IL12 agosto scorso sono state avviate le procedure di Valutazione ambientale strategica (Vas) per la realizzazione del termovalorizzatore a Roma che prevede una road map definita. Entro il 30 settembre sono attese le osservazioni alla Vas. Seguiranno poi 15 giorni per integrare tali osservazioni attraverso un lavoro di revisione. Il 15 ottobre si entrerà dunque nel vivo con la pubblicazione dei bandi di gara, le manifestazioni di interesse delle aziende che si candideranno a realizzare gli impianti e l’assegnazione dei lavori.

Il primo target che l’amministrazione capitolina si è posta è quello di ridurre dell’8% la produzione complessiva di rifiuti entro il 2030. Il secondo è il raggiungimento per Roma del 65% di raccolta differenziata per il 2030 e del 70% entro il 2035. L’area identificata per la costruzione dell’impianto è nel IX Municipio, in località Santa Palomba.

Molto si discute quindi del tema termovalorizzatore in rapporto ai principi dell’economia circolare. Per meglio comprendere il fondamento giuridico della questione, oltre che politico, con riferimento anche agli obiettivi della transizione ecologica e del Pnrr, Canale Energia ha intervistato l’ex magistrato Gianfranco Amendola che nei suoi anni di servizio in qualità di procuratore della Repubblica si è occupato principalmente di reati ambientali.

Gianfranco Amendola
L’ex magistrato Gianfranco Amendola che nei suoi anni di servizio in qualità di procuratore della Repubblica si è occupato principalmente di reati ambientali.

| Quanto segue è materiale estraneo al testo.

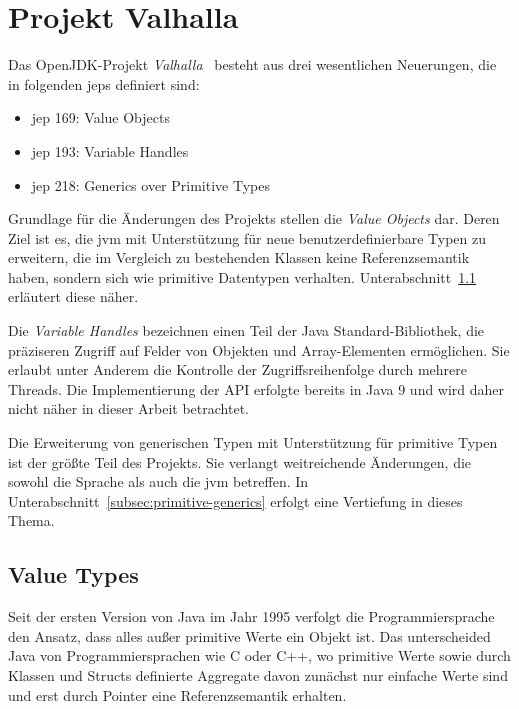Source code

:\section{Projekt Valhalla}\label{sec:valhalla}

Das OpenJDK-Projekt \emph{Valhalla}~\cite{openjdk-valhalla} besteht aus drei wesentlichen Neuerungen, die in folgenden \acp{jep} definiert sind:

\begin{itemize}
    \item \ac{jep} 169: Value Objects~\cite{jep-169}
    \item \ac{jep} 193: Variable Handles~\cite{jep-193}
    \item \ac{jep} 218: Generics over Primitive Types~\cite{jep-218}
\end{itemize}

Grundlage für die Änderungen des Projekts stellen die \emph{Value Objects} dar.
Deren Ziel ist es, die \ac{jvm} mit Unterstützung für neue benutzerdefinierbare Typen zu erweitern, die im Vergleich zu bestehenden Klassen keine Referenzsemantik haben, sondern sich wie primitive Datentypen verhalten.
Unterabschnitt~\ref{subsec:value-types} erläutert diese näher.

Die \emph{Variable Handles} bezeichnen einen Teil der Java Standard-Bibliothek, die präziseren Zugriff auf Felder von Objekten und Array-Elementen ermöglichen.
Sie erlaubt unter Anderem die Kontrolle der Zugriffsreihenfolge durch mehrere Threads. %
Die Implementierung der API erfolgte bereits in Java 9 und wird daher nicht näher in dieser Arbeit betrachtet.

Die Erweiterung von generischen Typen mit Unterstützung für primitive Typen ist der größte Teil des Projekts.
Sie verlangt weitreichende Änderungen, die sowohl die Sprache als auch die \ac{jvm} betreffen.
In Unterabschnitt~\ref{subsec:primitive-generics} erfolgt eine Vertiefung in dieses Thema.

\subsection{Value Types}\label{subsec:value-types}

Seit der ersten Version von Java im Jahr 1995 verfolgt die Programmiersprache den Ansatz, dass alles außer primitive Werte ein Objekt ist.
Das unterscheided Java von Programmiersprachen wie C oder C++, wo primitive Werte sowie durch Klassen und Structs definierte Aggregate davon zunächst nur einfache Werte sind und erst durch Pointer eine Referenzsemantik erhalten.

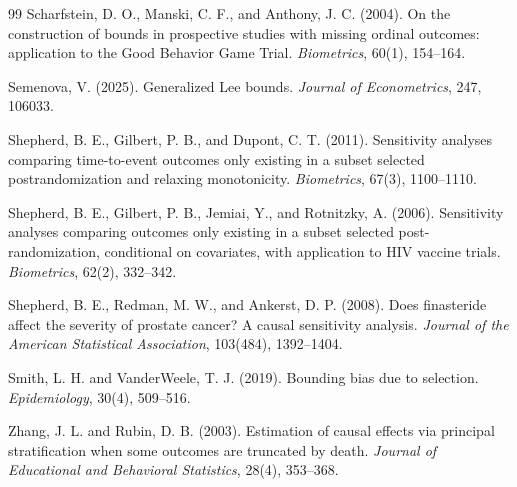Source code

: \documentclass[11pt]{article}
\theoremstyle{definition}
\theoremstyle{plain}
\theoremstyle{remark}
\begin{document}
\begin{thebibliography}{99}
Scharfstein, D. O., Manski, C. F., and Anthony, J. C. (2004).
On the construction of bounds in prospective studies with missing ordinal
outcomes: application to the Good Behavior Game Trial.
\emph{Biometrics}, 60(1), 154--164.

Semenova, V. (2025).
Generalized Lee bounds.
\emph{Journal of Econometrics}, 247, 106033.

Shepherd, B. E., Gilbert, P. B., and Dupont, C. T. (2011).
Sensitivity analyses comparing time-to-event outcomes only existing in a
subset selected postrandomization and relaxing monotonicity.
\emph{Biometrics}, 67(3), 1100--1110.

Shepherd, B. E., Gilbert, P. B., Jemiai, Y., and Rotnitzky, A. (2006).
Sensitivity analyses comparing outcomes only existing in a subset selected
post-randomization, conditional on covariates, with application to HIV vaccine
trials.
\emph{Biometrics}, 62(2), 332--342.

Shepherd, B. E., Redman, M. W., and Ankerst, D. P. (2008).
Does finasteride affect the severity of prostate cancer? A causal sensitivity
analysis.
\emph{Journal of the American Statistical Association}, 103(484), 1392--1404.

Smith, L. H. and VanderWeele, T. J. (2019).
Bounding bias due to selection.
\emph{Epidemiology}, 30(4), 509--516.

Zhang, J. L. and Rubin, D. B. (2003).
Estimation of causal effects via principal stratification when some outcomes
are truncated by death.
\emph{Journal of Educational and Behavioral Statistics}, 28(4), 353--368.
\end{thebibliography}
\end{document}
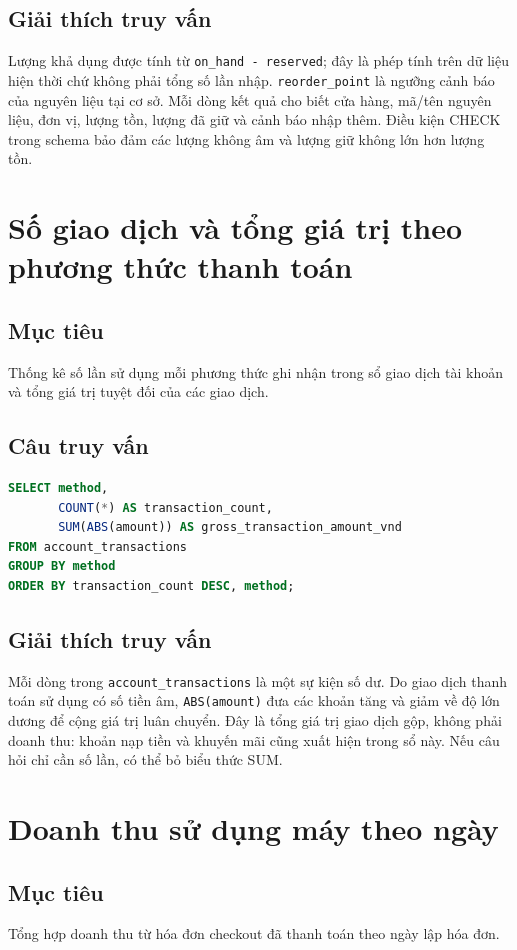 \subsection*{Giải thích truy vấn}
Lượng khả dụng được tính từ \texttt{on\_hand - reserved}; đây là phép tính trên dữ liệu hiện thời chứ không phải tổng số lần nhập. \texttt{reorder\_point} là ngưỡng cảnh báo của nguyên liệu tại cơ sở. Mỗi dòng kết quả cho biết cửa hàng, mã/tên nguyên liệu, đơn vị, lượng tồn, lượng đã giữ và cảnh báo nhập thêm. Điều kiện CHECK trong schema bảo đảm các lượng không âm và lượng giữ không lớn hơn lượng tồn.

\section{Số giao dịch và tổng giá trị theo phương thức thanh toán}
\subsection*{Mục tiêu}
Thống kê số lần sử dụng mỗi phương thức ghi nhận trong sổ giao dịch tài khoản và tổng giá trị tuyệt đối của các giao dịch.

\subsection*{Câu truy vấn}
\begin{lstlisting}[language=SQL]
SELECT method,
       COUNT(*) AS transaction_count,
       SUM(ABS(amount)) AS gross_transaction_amount_vnd
FROM account_transactions
GROUP BY method
ORDER BY transaction_count DESC, method;
\end{lstlisting}

\subsection*{Giải thích truy vấn}
Mỗi dòng trong \texttt{account\_transactions} là một sự kiện số dư. Do giao dịch thanh toán sử dụng có số tiền âm, \texttt{ABS(amount)} đưa các khoản tăng và giảm về độ lớn dương để cộng giá trị luân chuyển. Đây là tổng giá trị giao dịch gộp, không phải doanh thu: khoản nạp tiền và khuyến mãi cũng xuất hiện trong sổ này. Nếu câu hỏi chỉ cần số lần, có thể bỏ biểu thức SUM.

\section{Doanh thu sử dụng máy theo ngày}
\subsection*{Mục tiêu}
Tổng hợp doanh thu từ hóa đơn checkout đã thanh toán theo ngày lập hóa đơn.

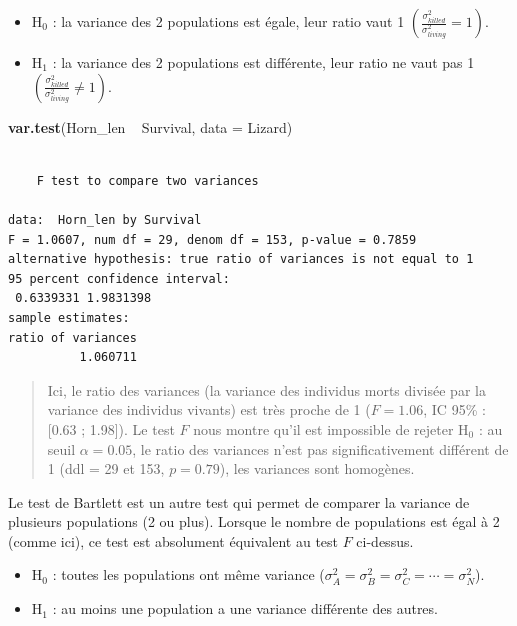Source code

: \documentclass[a4paperpaper,]{article}
\newenvironment{Shaded}{\begin{snugshade}}{\end{snugshade}}
\newcommand{\DataTypeTok}[1]{\textcolor[rgb]{0.00,0.34,0.68}{#1}}
\newcommand{\KeywordTok}[1]{\textcolor[rgb]{0.12,0.11,0.11}{\textbf{#1}}}
\newcommand{\NormalTok}[1]{\textcolor[rgb]{0.12,0.11,0.11}{#1}}
\newcommand{\OperatorTok}[1]{\textcolor[rgb]{0.12,0.11,0.11}{#1}}
\newcommand{\StringTok}[1]{\textcolor[rgb]{0.75,0.01,0.01}{#1}}
\providecommand{\tightlist}{%
  \setlength{\itemsep}{0pt}\setlength{\parskip}{0pt}}
\begin{document}
\begin{itemize}
\tightlist
\item
  H\(_0\) : la variance des 2 populations est égale, leur ratio vaut 1 \(\left(\frac{\sigma^2_{killed}}{\sigma^2_{living}} = 1\right)\).
\item
  H\(_1\) : la variance des 2 populations est différente, leur ratio ne vaut pas 1 \(\left(\frac{\sigma^2_{killed}}{\sigma^2_{living}} \neq 1\right)\).
\end{itemize}

\begin{Shaded}
\begin{Highlighting}[]
\KeywordTok{var.test}\NormalTok{(Horn_len }\OperatorTok{~}\StringTok{ }\NormalTok{Survival, }\DataTypeTok{data =}\NormalTok{ Lizard)}
\end{Highlighting}
\end{Shaded}

\begin{verbatim}

    F test to compare two variances

data:  Horn_len by Survival
F = 1.0607, num df = 29, denom df = 153, p-value = 0.7859
alternative hypothesis: true ratio of variances is not equal to 1
95 percent confidence interval:
 0.6339331 1.9831398
sample estimates:
ratio of variances 
          1.060711 
\end{verbatim}

\begin{quote}
Ici, le ratio des variances (la variance des individus morts divisée par la variance des individus vivants) est très proche de 1 (\(F = 1.06\), IC 95\% : {[}0.63 ; 1.98{]}). Le test \(F\) nous montre qu'il est impossible de rejeter H\(_0\) : au seuil \(\alpha = 0.05\), le ratio des variances n'est pas significativement différent de 1 (ddl = 29 et 153, \(p = 0.79\)), les variances sont homogènes.
\end{quote}

Le test de Bartlett est un autre test qui permet de comparer la variance de plusieurs populations (2 ou plus). Lorsque le nombre de populations est égal à 2 (comme ici), ce test est absolument équivalent au test \(F\) ci-dessus.

\begin{itemize}
\tightlist
\item
  H\(_0\) : toutes les populations ont même variance (\(\sigma^2_A = \sigma^2_B = \sigma^2_C = \cdots = \sigma^2_N\)).
\item
  H\(_1\) : au moins une population a une variance différente des autres.
\end{itemize}
\end{document}
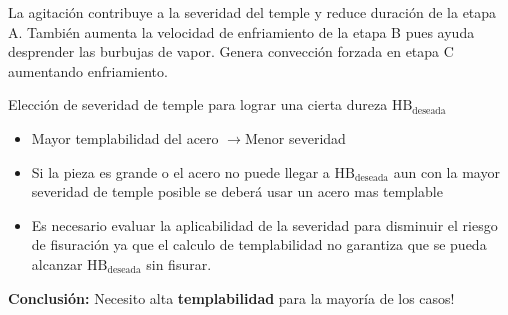 \documentclass{article}
\newcommand{\HB}{\ensuremath{\mathrm{HB}}}
\newcommand{\goright}{\ensuremath{\rightarrow}}
\begin{document}
La agitación contribuye a la severidad del temple y reduce  duración de la etapa A. También aumenta la velocidad de enfriamiento de la etapa B pues ayuda desprender las burbujas de vapor. Genera convección forzada en etapa C aumentando enfriamiento.

Elección de severidad de temple para lograr una cierta dureza $\HB_{\mathrm{deseada}}$
\begin{itemize}
    \item Mayor templabilidad del acero \goright Menor severidad
    \item Si la pieza es grande o el acero no puede llegar a $\HB_{\mathrm{deseada}}$ aun con la mayor severidad de temple posible se deberá usar un acero mas templable
    \item Es necesario evaluar la aplicabilidad de la severidad para disminuir el riesgo de fisuración ya que el calculo de templabilidad no garantiza que se pueda alcanzar $\HB_{\mathrm{deseada}}$ sin fisurar.
\end{itemize}
\textbf{Conclusión:} Necesito alta \textbf{templabilidad} para la mayoría de los casos!
\end{document}
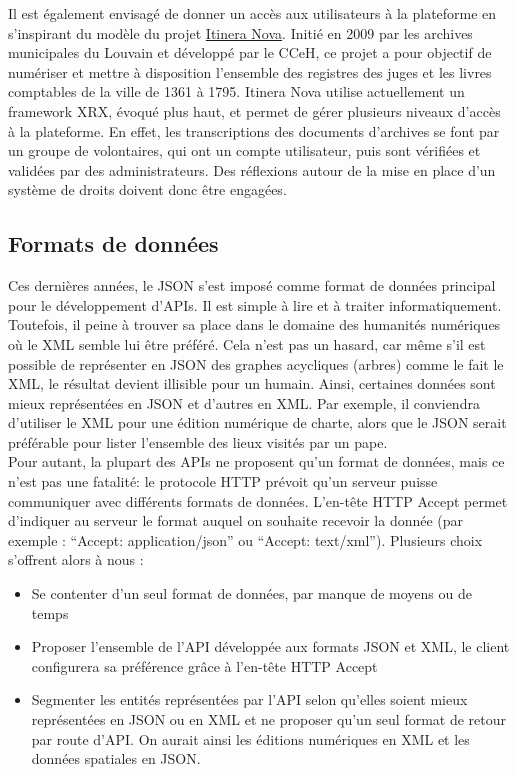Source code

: Il est également envisagé de donner un accès aux utilisateurs à la plateforme en s’inspirant du modèle du projet \href{https://www.itineranova.be/in/home}{Itinera Nova}. Initié en 2009 par les archives municipales du Louvain et développé par le CCeH, ce projet a pour objectif de numériser et mettre à disposition l’ensemble des registres des juges et les livres comptables de la ville de 1361 à 1795. Itinera Nova utilise actuellement un framework XRX, évoqué plus haut, et permet de gérer plusieurs niveaux d’accès à la plateforme. En effet, les transcriptions des documents d’archives se font par un groupe de volontaires, qui ont un compte utilisateur, puis sont vérifiées et validées par des administrateurs. Des réflexions autour de la mise en place d’un système de droits doivent donc être engagées.


    \subsection{Formats de données}


Ces dernières années, le JSON s’est imposé comme format de données principal pour le développement d’APIs. Il est simple à lire et à traiter informatiquement. Toutefois, il peine à trouver sa place dans le domaine des humanités numériques où le XML semble lui être préféré. Cela n’est pas un hasard, car même s’il est possible de représenter en JSON des graphes acycliques (arbres) comme le fait le XML, le résultat devient illisible pour un humain. Ainsi, certaines données sont mieux représentées en JSON et d’autres en XML. Par exemple, il conviendra d’utiliser le XML pour une édition numérique de charte, alors que le JSON serait préférable pour lister l’ensemble des lieux visités par un pape.\\
Pour autant, la plupart des APIs ne proposent qu’un format de données, mais ce n’est pas une fatalité: le protocole HTTP prévoit qu’un serveur puisse communiquer avec différents formats de données. L’en-tête HTTP Accept permet d’indiquer au serveur le format auquel on souhaite recevoir la donnée (par exemple : “Accept: application/json” ou “Accept: text/xml”). Plusieurs choix s’offrent alors à nous :\\
\begin{itemize} 
\item Se contenter d’un seul format de données, par manque de moyens ou de temps
\item Proposer l’ensemble de l’API développée aux formats JSON et XML, le client configurera sa préférence grâce à l’en-tête HTTP Accept
\item Segmenter les entités représentées par l’API selon qu’elles soient mieux représentées en JSON ou en XML et ne proposer qu’un seul format de retour par route d’API. On aurait ainsi les éditions numériques en XML et les données spatiales en JSON.
\end{itemize}

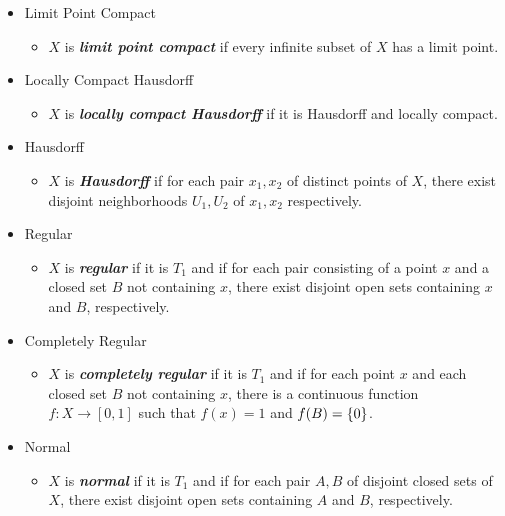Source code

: \documentclass[12pt,a4paper]{article}
\begin{document}
\begin{itemize}
        \item Limit Point Compact
        \begin{itemize}
            \item $X$ is \textbf{\textit{limit point compact}} if every infinite subset of $X$ has a limit point.
        \end{itemize}
    
        \item Locally Compact Hausdorff
        \begin{itemize}
            \item $X$ is \textbf{\textit{locally compact Hausdorff}} if it is Hausdorff and locally compact.
        \end{itemize}
    
        \item Hausdorff
        \begin{itemize}
            \item $X$ is \textbf{\textit{Hausdorff}} if for each pair $x_1,x_2$ of distinct points of $X$, there exist disjoint neighborhoods $U_1, U_2$ of $x_1,x_2$ respectively.
        \end{itemize}
    
        \item Regular
        \begin{itemize}
            \item $X$ is \textbf{\textit{regular}} if it is $T_1$ and if for each pair consisting of a point $x$ and a closed set $B$ not containing $x$, there exist disjoint open sets containing $x$ and $B$, respectively.
        \end{itemize}
    
        \item Completely Regular
        \begin{itemize}
            \item $X$ is \textbf{\textit{completely regular}} if it is $T_1$ and if for each point $x$ and each closed set $B$ not containing $x$, there is a continuous function $f:X\to [0,1]$ such that $f(x)=1$ and $f(B)=\set{0}$.
        \end{itemize}
    
        \item Normal
        \begin{itemize}
            \item $X$ is \textbf{\textit{normal}} if it is $T_1$ and if for each pair $A,B$ of disjoint closed sets of $X$, there exist disjoint open sets containing $A$ and $B$, respectively.
        \end{itemize}
    

\end{itemize}
\end{document}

Partendo dalla volontà di realizzare un termovalorizzatore a Roma, cosa impone agli Stati la normativa comunitaria, in particolare nel quadro della gerarchia dei rifiuti?

Basta leggere l’art. 4 della vigente direttiva sui rifiuti il quale stabilisce che: “La seguente gerarchia dei rifiuti si applica quale ordine di priorità della normativa e della politica in materia di prevenzione e gestione dei rifiuti: a) prevenzione; b) preparazione per il riutilizzo; c) riciclaggio; d) recupero di altro tipo, per esempio il recupero di energia; e) smaltimento”.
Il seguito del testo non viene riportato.